**Dataset content**
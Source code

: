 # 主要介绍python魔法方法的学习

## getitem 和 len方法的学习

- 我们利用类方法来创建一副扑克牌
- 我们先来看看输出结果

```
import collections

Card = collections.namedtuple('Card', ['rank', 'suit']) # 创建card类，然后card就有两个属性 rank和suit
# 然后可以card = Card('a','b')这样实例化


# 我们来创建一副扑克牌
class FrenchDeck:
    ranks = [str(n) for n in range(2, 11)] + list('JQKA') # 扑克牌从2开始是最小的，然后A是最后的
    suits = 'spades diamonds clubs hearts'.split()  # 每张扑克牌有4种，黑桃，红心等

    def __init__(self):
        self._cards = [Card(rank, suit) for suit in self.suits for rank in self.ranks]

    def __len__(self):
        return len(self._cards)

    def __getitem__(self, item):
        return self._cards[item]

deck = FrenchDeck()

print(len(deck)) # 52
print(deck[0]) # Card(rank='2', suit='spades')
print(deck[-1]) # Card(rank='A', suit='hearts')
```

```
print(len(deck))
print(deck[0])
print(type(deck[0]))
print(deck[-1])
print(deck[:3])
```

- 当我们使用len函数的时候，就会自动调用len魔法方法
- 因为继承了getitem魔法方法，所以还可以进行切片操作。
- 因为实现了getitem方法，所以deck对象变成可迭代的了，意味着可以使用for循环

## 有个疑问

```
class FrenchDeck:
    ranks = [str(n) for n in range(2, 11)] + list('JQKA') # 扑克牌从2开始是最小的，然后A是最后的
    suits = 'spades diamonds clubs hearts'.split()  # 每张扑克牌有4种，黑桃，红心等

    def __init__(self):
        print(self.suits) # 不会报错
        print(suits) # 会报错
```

**Exercise**
The full listing above is to be given again exactly.

**Finished task**
Source code

: # 主要介绍python魔法方法的学习

## getitem 和 len方法的学习

- 我们利用类方法来创建一副扑克牌
- 我们先来看看输出结果

```
import collections

Card = collections.namedtuple('Card', ['rank', 'suit']) # 创建card类，然后card就有两个属性 rank和suit
# 然后可以card = Card('a','b')这样实例化


# 我们来创建一副扑克牌
class FrenchDeck:
    ranks = [str(n) for n in range(2, 11)] + list('JQKA') # 扑克牌从2开始是最小的，然后A是最后的
    suits = 'spades diamonds clubs hearts'.split()  # 每张扑克牌有4种，黑桃，红心等

    def __init__(self):
        self._cards = [Card(rank, suit) for suit in self.suits for rank in self.ranks]

    def __len__(self):
        return len(self._cards)

    def __getitem__(self, item):
        return self._cards[item]

deck = FrenchDeck()

print(len(deck)) # 52
print(deck[0]) # Card(rank='2', suit='spades')
print(deck[-1]) # Card(rank='A', suit='hearts')
```

```
print(len(deck))
print(deck[0])
print(type(deck[0]))
print(deck[-1])
print(deck[:3])
```

- 当我们使用len函数的时候，就会自动调用len魔法方法
- 因为继承了getitem魔法方法，所以还可以进行切片操作。
- 因为实现了getitem方法，所以deck对象变成可迭代的了，意味着可以使用for循环

## 有个疑问

```
class FrenchDeck:
    ranks = [str(n) for n in range(2, 11)] + list('JQKA') # 扑克牌从2开始是最小的，然后A是最后的
    suits = 'spades diamonds clubs hearts'.split()  # 每张扑克牌有4种，黑桃，红心等

    def __init__(self):
        print(self.suits) # 不会报错
        print(suits) # 会报错
```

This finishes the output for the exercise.